On commet la même faute en voulant discerner par sa propre lumière ce que l’on devrait discerner par celle d’autrui. Car Dieu ayant voulu, pour lier les hommes entre eux par les devoirs réciproques de la charité, les rendre dépendants les uns des autres, aussi bien à l’égard de la vie spirituelle que de la vie temporelle, et leur communiquant pour cela plus ordinairement les lumières dont ils ont besoin pour les conduire, par l’entremise des pasteurs et des personnes spirituelles qu’ils consultent, que par lui-même, il s’ensuit de là que c’est aussi tenter Dieu en quelque sorte, de refuser de se soumettre à cet ordre, en ne prenant conseil de personne, et en ne suivant dans la conduite de sa vie que ses propres pensées et ses propres raisonnements, parce que c’est vouloir obliger Dieu à nous communiquer ses lumières d’une manière extraordinaire.

On peut dire aussi que tout péché mortel, que l’on commet dans l’espérance de s’en relever par la pénitence, est une manière de tenter Dieu. Car la voie ordinaire du salut, soit pour ceux qui n’ont point encore perdu l’innocence du baptême, soit pour ceux qui l’ont réparée par la pénitence, est de conserver la grâce qu’ils ont reçue, et de travailler à l’augmenter tous les jours par l’exercice des vertus chrétiennes. Prétendre donc que Dieu nous fera rentrer dans la voie du salut, quoique nous en sortions par des crimes, c’est se soustraire à sa conduite ordinaire, et le vouloir obliger à faire dans l’ordre de la grâce des miracles en notre faveur.

Enfin les justes mêmes et les personnes réglées ne laissent pas de tenter Dieu en bien des manières, et souvent sans qu’ils s’en aperçoivent.
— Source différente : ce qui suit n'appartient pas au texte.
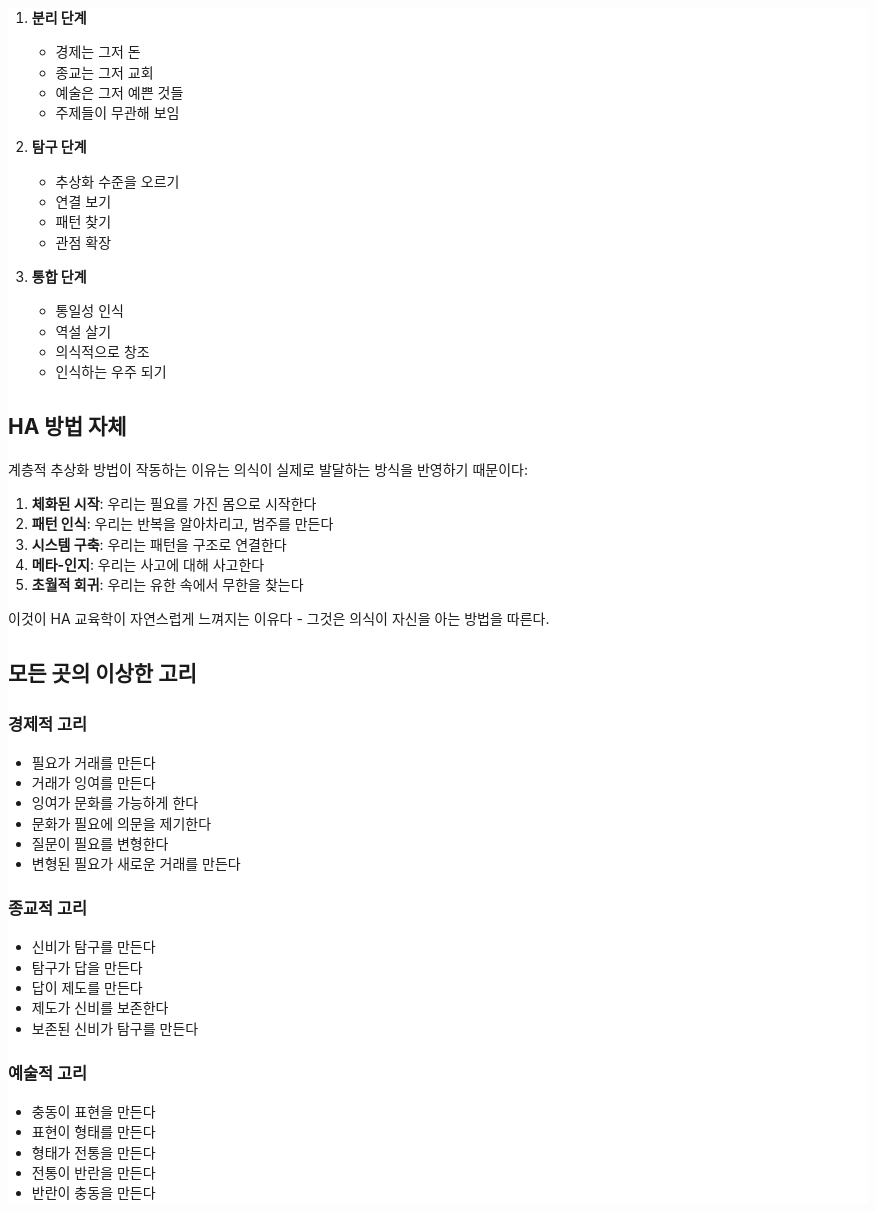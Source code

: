 1. **분리 단계**
   - 경제는 그저 돈
   - 종교는 그저 교회
   - 예술은 그저 예쁜 것들
   - 주제들이 무관해 보임

2. **탐구 단계**
   - 추상화 수준을 오르기
   - 연결 보기
   - 패턴 찾기
   - 관점 확장

3. **통합 단계**
   - 통일성 인식
   - 역설 살기
   - 의식적으로 창조
   - 인식하는 우주 되기

## HA 방법 자체

계층적 추상화 방법이 작동하는 이유는 의식이 실제로 발달하는 방식을 반영하기 때문이다:

1. **체화된 시작**: 우리는 필요를 가진 몸으로 시작한다
2. **패턴 인식**: 우리는 반복을 알아차리고, 범주를 만든다
3. **시스템 구축**: 우리는 패턴을 구조로 연결한다
4. **메타-인지**: 우리는 사고에 대해 사고한다
5. **초월적 회귀**: 우리는 유한 속에서 무한을 찾는다

이것이 HA 교육학이 자연스럽게 느껴지는 이유다 - 그것은 의식이 자신을 아는 방법을 따른다.

## 모든 곳의 이상한 고리

### 경제적 고리
- 필요가 거래를 만든다
- 거래가 잉여를 만든다
- 잉여가 문화를 가능하게 한다
- 문화가 필요에 의문을 제기한다
- 질문이 필요를 변형한다
- 변형된 필요가 새로운 거래를 만든다

### 종교적 고리
- 신비가 탐구를 만든다
- 탐구가 답을 만든다
- 답이 제도를 만든다
- 제도가 신비를 보존한다
- 보존된 신비가 탐구를 만든다

### 예술적 고리
- 충동이 표현을 만든다
- 표현이 형태를 만든다
- 형태가 전통을 만든다
- 전통이 반란을 만든다
- 반란이 충동을 만든다
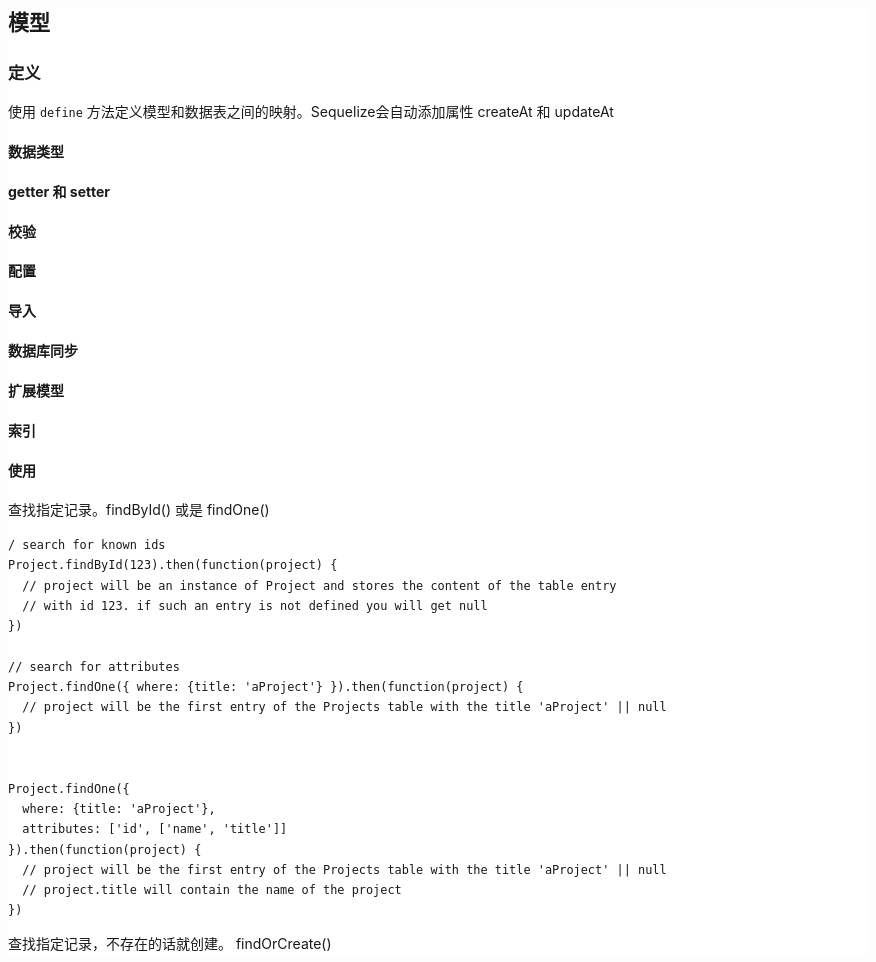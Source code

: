 ## 模型

### 定义
使用 `define` 方法定义模型和数据表之间的映射。Sequelize会自动添加属性 createAt 和 updateAt

#### 数据类型

#### getter 和 setter

#### 校验

#### 配置

#### 导入

#### 数据库同步

#### 扩展模型

#### 索引

#### 使用

查找指定记录。findById() 或是 findOne()

```
/ search for known ids
Project.findById(123).then(function(project) {
  // project will be an instance of Project and stores the content of the table entry
  // with id 123. if such an entry is not defined you will get null
})

// search for attributes
Project.findOne({ where: {title: 'aProject'} }).then(function(project) {
  // project will be the first entry of the Projects table with the title 'aProject' || null
})


Project.findOne({
  where: {title: 'aProject'},
  attributes: ['id', ['name', 'title']]
}).then(function(project) {
  // project will be the first entry of the Projects table with the title 'aProject' || null
  // project.title will contain the name of the project
})
```

查找指定记录，不存在的话就创建。 findOrCreate()

```

```
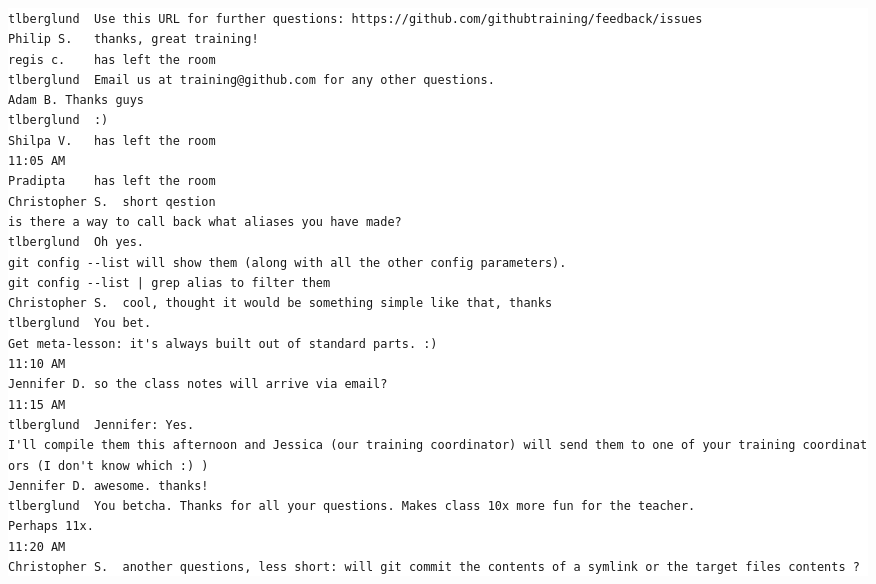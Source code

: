 	tlberglund	Use this URL for further questions: https://github.com/githubtraining/feedback/issues
	Philip S.	thanks, great training!
	regis c.	has left the room
	tlberglund	Email us at training@github.com for any other questions.
	Adam B.	Thanks guys
	tlberglund	:)
	Shilpa V.	has left the room
	11:05 AM
	Pradipta	has left the room
	Christopher S.	short qestion
	is there a way to call back what aliases you have made?
	tlberglund	Oh yes.
	git config --list will show them (along with all the other config parameters).
	git config --list | grep alias to filter them
	Christopher S.	cool, thought it would be something simple like that, thanks
	tlberglund	You bet.
	Get meta-lesson: it's always built out of standard parts. :)
	11:10 AM
	Jennifer D.	so the class notes will arrive via email?
	11:15 AM
	tlberglund	Jennifer: Yes.
	I'll compile them this afternoon and Jessica (our training coordinator) will send them to one of your training coordinators (I don't know which :) )
	Jennifer D.	awesome. thanks!
	tlberglund	You betcha. Thanks for all your questions. Makes class 10x more fun for the teacher.
	Perhaps 11x.
	11:20 AM
	Christopher S.	another questions, less short: will git commit the contents of a symlink or the target files contents ?
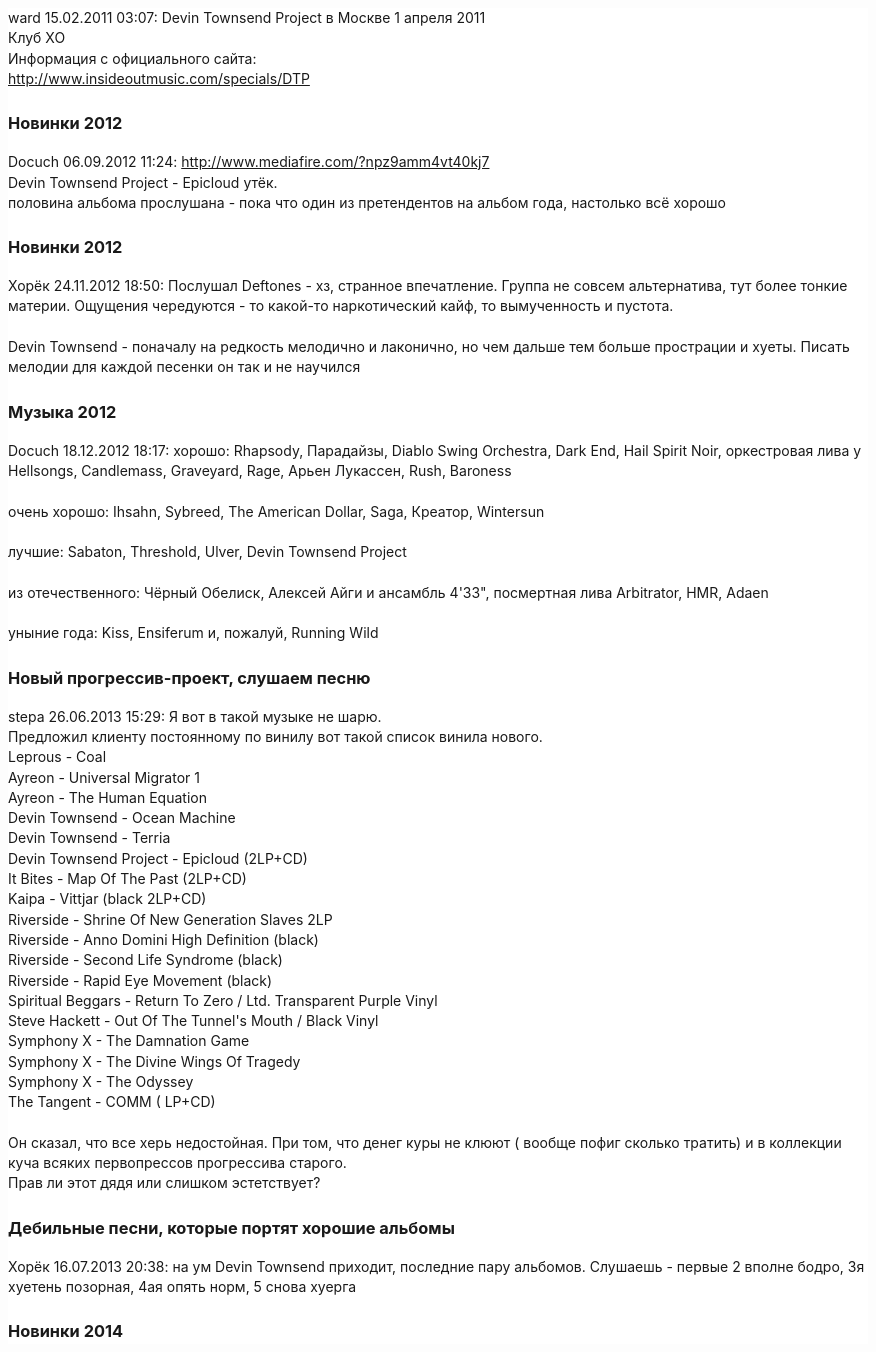 ward 15.02.2011 03:07:
Devin Townsend Project в Москве 1 апреля 2011 <BR>Клуб XO <BR>Информация с официального сайта: <BR><A HREF="http://www.insideoutmusic.com/specials/DTP" TARGET="_blank">http://www.insideoutmusic.com/specials/DTP</A> 

### Новинки 2012

Docuch 06.09.2012 11:24:
<A HREF="http://www.mediafire.com/?npz9amm4vt40kj7" TARGET="_blank">http://www.mediafire.com/?npz9amm4vt40kj7</A><BR>Devin Townsend Project - Epicloud утёк.<BR>половина альбома прослушана - пока что один из претендентов на альбом года, настолько всё хорошо

### Новинки 2012

Хорёк 24.11.2012 18:50:
Послушал Deftones - хз, странное впечатление. Группа не совсем альтернатива, тут более тонкие материи. Ощущения чередуются - то какой-то наркотический кайф, то вымученность и пустота.<BR><BR>Devin Townsend - поначалу на редкость мелодично и лаконично, но чем дальше тем больше прострации и хуеты. Писать мелодии для каждой песенки он так и не научился

### Музыка 2012

Docuch 18.12.2012 18:17:
хорошо: Rhapsody, Парадайзы, Diablo Swing Orchestra, Dark End, Hail Spirit Noir,  оркестровая лива у Hellsongs, Candlemass, Graveyard, Rage, Арьен Лукассен, Rush, Baroness<BR><BR>очень хорошо:  Ihsahn, Sybreed, The American Dollar,  Saga, Креатор, Wintersun<BR><BR>лучшие: Sabaton, Threshold, Ulver, Devin Townsend Project<BR><BR>из отечественного: Чёрный Обелиск, Алексей Айги и ансамбль 4'33", посмертная лива Arbitrator, HMR, Adaen<BR><BR>уныние года: Kiss, Ensiferum и, пожалуй, Running Wild

### Новый прогрессив-проект, слушаем песню

stepa 26.06.2013 15:29:
Я вот в такой музыке не шарю.<BR>Предложил клиенту постоянному по винилу вот такой список винила нового.<BR>Leprous - Coal<BR>Ayreon - Universal Migrator 1<BR>Ayreon -  The Human Equation<BR>Devin Townsend - Ocean Machine<BR>Devin Townsend - Terria<BR>Devin Townsend Project  - Epicloud (2LP+CD)<BR>It Bites - Map Of The Past (2LP+CD)<BR>Kaipa - Vittjar (black 2LP+CD)<BR>Riverside - Shrine Of New Generation Slaves 2LP<BR>Riverside - Anno Domini High Definition (black)<BR>Riverside - Second Life Syndrome (black)<BR>Riverside - Rapid Eye Movement (black)<BR>Spiritual Beggars - Return To Zero / Ltd. Transparent Purple Vinyl<BR>Steve Hackett - Out Of The Tunnel's Mouth / Black Vinyl<BR>Symphony X - The Damnation Game<BR>Symphony X - The Divine Wings Of Tragedy<BR>Symphony X - The Odyssey<BR>The Tangent - COMM ( LP+CD)<BR><BR>Он сказал, что все херь недостойная. При том, что денег куры не клюют ( вообще пофиг сколько тратить) и в коллекции куча всяких первопрессов прогрессива старого.<BR>Прав ли этот дядя или слишком эстетствует?

### Дебильные песни, которые портят хорошие альбомы

Хорёк 16.07.2013 20:38:
на ум Devin Townsend приходит, последние пару альбомов. Слушаешь - первые 2 вполне бодро, 3я хуетень позорная, 4ая опять норм, 5 снова хуерга

### Новинки 2014
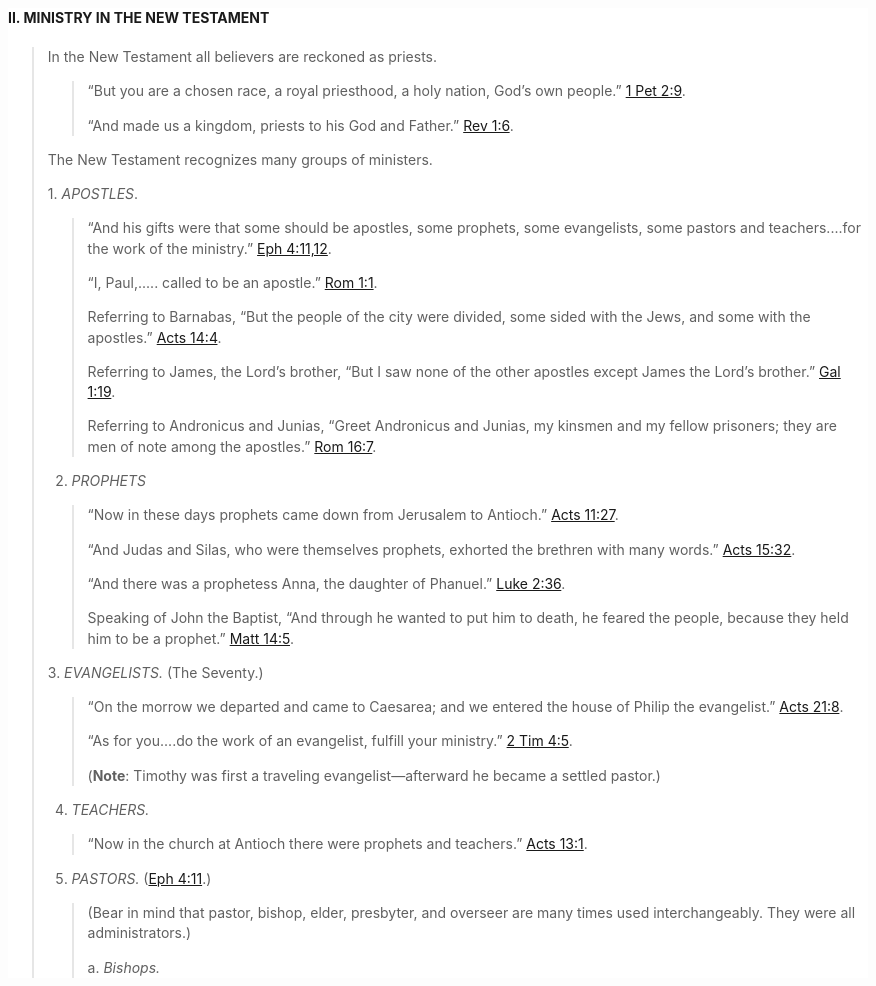 #### II. MINISTRY IN THE NEW TESTAMENT

> In the New Testament all believers are reckoned as priests.
> 
> > “But you are a chosen race, a royal priesthood, a holy nation, God’s own people.” [1 Pet 2:9](https://biblehub.com/1_peter/2-9.htm).
> > 
> > “And made us a kingdom, priests to his God and Father.” [Rev 1:6](https://biblehub.com/revelation/1-6.htm).
> 
> The New Testament recognizes many groups of ministers.
> 
> 1\. _APOSTLES_.
> 
> > “And his gifts were that some should be apostles, some prophets, some evangelists, some pastors and teachers....for the work of the ministry.” [Eph 4:11,12](https://biblehub.com/niv/ephesians/4-11.htm).
> > 
> > “I, Paul,..... called to be an apostle.” [Rom 1:1](https://biblehub.com/romans/1-1.htm).
> > 
> > Referring to Barnabas, “But the people of the city were divided, some sided with the Jews, and some with the apostles.” [Acts 14:4](https://biblehub.com/acts/14-4.htm).
> > 
> > Referring to James, the Lord’s brother, “But I saw none of the other apostles except James the Lord’s brother.” [Gal 1:19](https://biblehub.com/galatians/1-19.htm).
> > 
> > Referring to Andronicus and Junias, “Greet Andronicus and Junias, my kinsmen and my fellow prisoners; they are men of note among the apostles.” [Rom 16:7](https://biblehub.com/romans/16-7.htm).
> 
> 2. _PROPHETS_
> 
> > “Now in these days prophets came down from Jerusalem to Antioch.” [Acts 11:27](https://biblehub.com/acts/11-27.htm).
> > 
> > “And Judas and Silas, who were themselves prophets, exhorted the brethren with many words.” [Acts 15:32](https://biblehub.com/acts/15-32.htm).
> > 
> > “And there was a prophetess Anna, the daughter of Phanuel.” [Luke 2:36](https://biblehub.com/luke/2-36.htm).
> > 
> > Speaking of John the Baptist, “And through he wanted to put him to death, he feared the people, because they held him to be a prophet.” [Matt 14:5](https://biblehub.com/matthew/14-5.htm).
> 
> 3\. _EVANGELISTS._ (The Seventy.)
> 
> > “On the morrow we departed and came to Caesarea; and we entered the house of Philip the evangelist.” [Acts 21:8](https://biblehub.com/acts/21-8.htm).
> > 
> > “As for you....do the work of an evangelist, fulfill your ministry.” [2 Tim 4:5](https://biblehub.com/2_timothy/4-5.htm).
> > 
> > (**Note**: Timothy was first a traveling evangelist—afterward he became a settled pastor.)
> 
> 4. _TEACHERS._ 
> 
> > “Now in the church at Antioch there were prophets and teachers.” [Acts 13:1](https://biblehub.com/acts/13-1.htm).
> 
> 5. _PASTORS._ ([Eph 4:11](https://biblehub.com/ephesians/4-11.htm).)
> 
> > (Bear in mind that pastor, bishop, elder, presbyter, and overseer are many times used interchangeably. They were all administrators.)
> > 
> > a. _Bishops._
Car l’Évangile nous apprenant que le moyen d’obtenir les grâces qui nous sont nécessaires, soit pour nous acquitter de nos devoirs, soit pour entrer saintement dans les moindres engagements et pour former les plus petits desseins, c’est de le consulter sur tout, et de le prier continuellement, toutes les fois qu’ils négligent de pratiquer ces moyens, et qu’ils s’engagent dans de petites entreprises, dans des visites, dans des conversations, dans des oeuvres de piété, sans s’adresser à Dieu, sans jeter un regard vers lui, sans le consulter, sans le prier, on peut dire en quelque sorte qu’ils le tentent. Et comme toutes les fautes que l’on commet dans la vie viennent de ce que l’on manque à la pratique des moyens de les éviter, il est clair que l’on ne pèche que parce que l’on tente Dieu ; et qu’ainsi ce péché, que l’on croit si rare, et auquel on songe si peu, est la cause de toutes les chutes des justes et de la perte de tous ceux qui périssent.